═══ EXTRACTED RECORDS

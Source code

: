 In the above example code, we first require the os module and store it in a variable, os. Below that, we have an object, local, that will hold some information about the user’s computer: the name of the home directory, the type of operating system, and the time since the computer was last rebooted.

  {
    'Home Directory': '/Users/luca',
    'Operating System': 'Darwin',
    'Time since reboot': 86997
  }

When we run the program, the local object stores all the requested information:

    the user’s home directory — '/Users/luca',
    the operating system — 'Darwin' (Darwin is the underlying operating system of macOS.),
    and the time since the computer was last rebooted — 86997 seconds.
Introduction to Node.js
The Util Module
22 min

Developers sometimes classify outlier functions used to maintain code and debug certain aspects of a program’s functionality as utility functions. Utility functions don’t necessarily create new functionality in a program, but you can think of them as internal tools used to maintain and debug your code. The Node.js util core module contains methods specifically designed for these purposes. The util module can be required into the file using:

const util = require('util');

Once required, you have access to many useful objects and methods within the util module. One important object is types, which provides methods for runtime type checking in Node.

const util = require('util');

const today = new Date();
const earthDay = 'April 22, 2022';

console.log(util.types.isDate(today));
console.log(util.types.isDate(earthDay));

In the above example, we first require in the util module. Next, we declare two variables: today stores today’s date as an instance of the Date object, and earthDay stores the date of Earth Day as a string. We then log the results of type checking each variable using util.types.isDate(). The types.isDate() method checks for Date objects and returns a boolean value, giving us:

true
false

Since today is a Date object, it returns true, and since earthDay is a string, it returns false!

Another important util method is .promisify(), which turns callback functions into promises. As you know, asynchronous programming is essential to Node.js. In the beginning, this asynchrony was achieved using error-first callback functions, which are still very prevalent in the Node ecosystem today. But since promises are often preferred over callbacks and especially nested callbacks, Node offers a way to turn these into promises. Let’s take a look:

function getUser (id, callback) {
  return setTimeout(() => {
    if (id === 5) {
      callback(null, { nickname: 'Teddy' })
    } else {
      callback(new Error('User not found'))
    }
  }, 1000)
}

══════

Begin with the line that contains "return setTimeout(() =>" and end with the last line of the data. Repeat those two lines and all between them exactly.

  return setTimeout(() => {
    if (id === 5) {
      callback(null, { nickname: 'Teddy' })
    } else {
      callback(new Error('User not found'))
    }
  }, 1000)
}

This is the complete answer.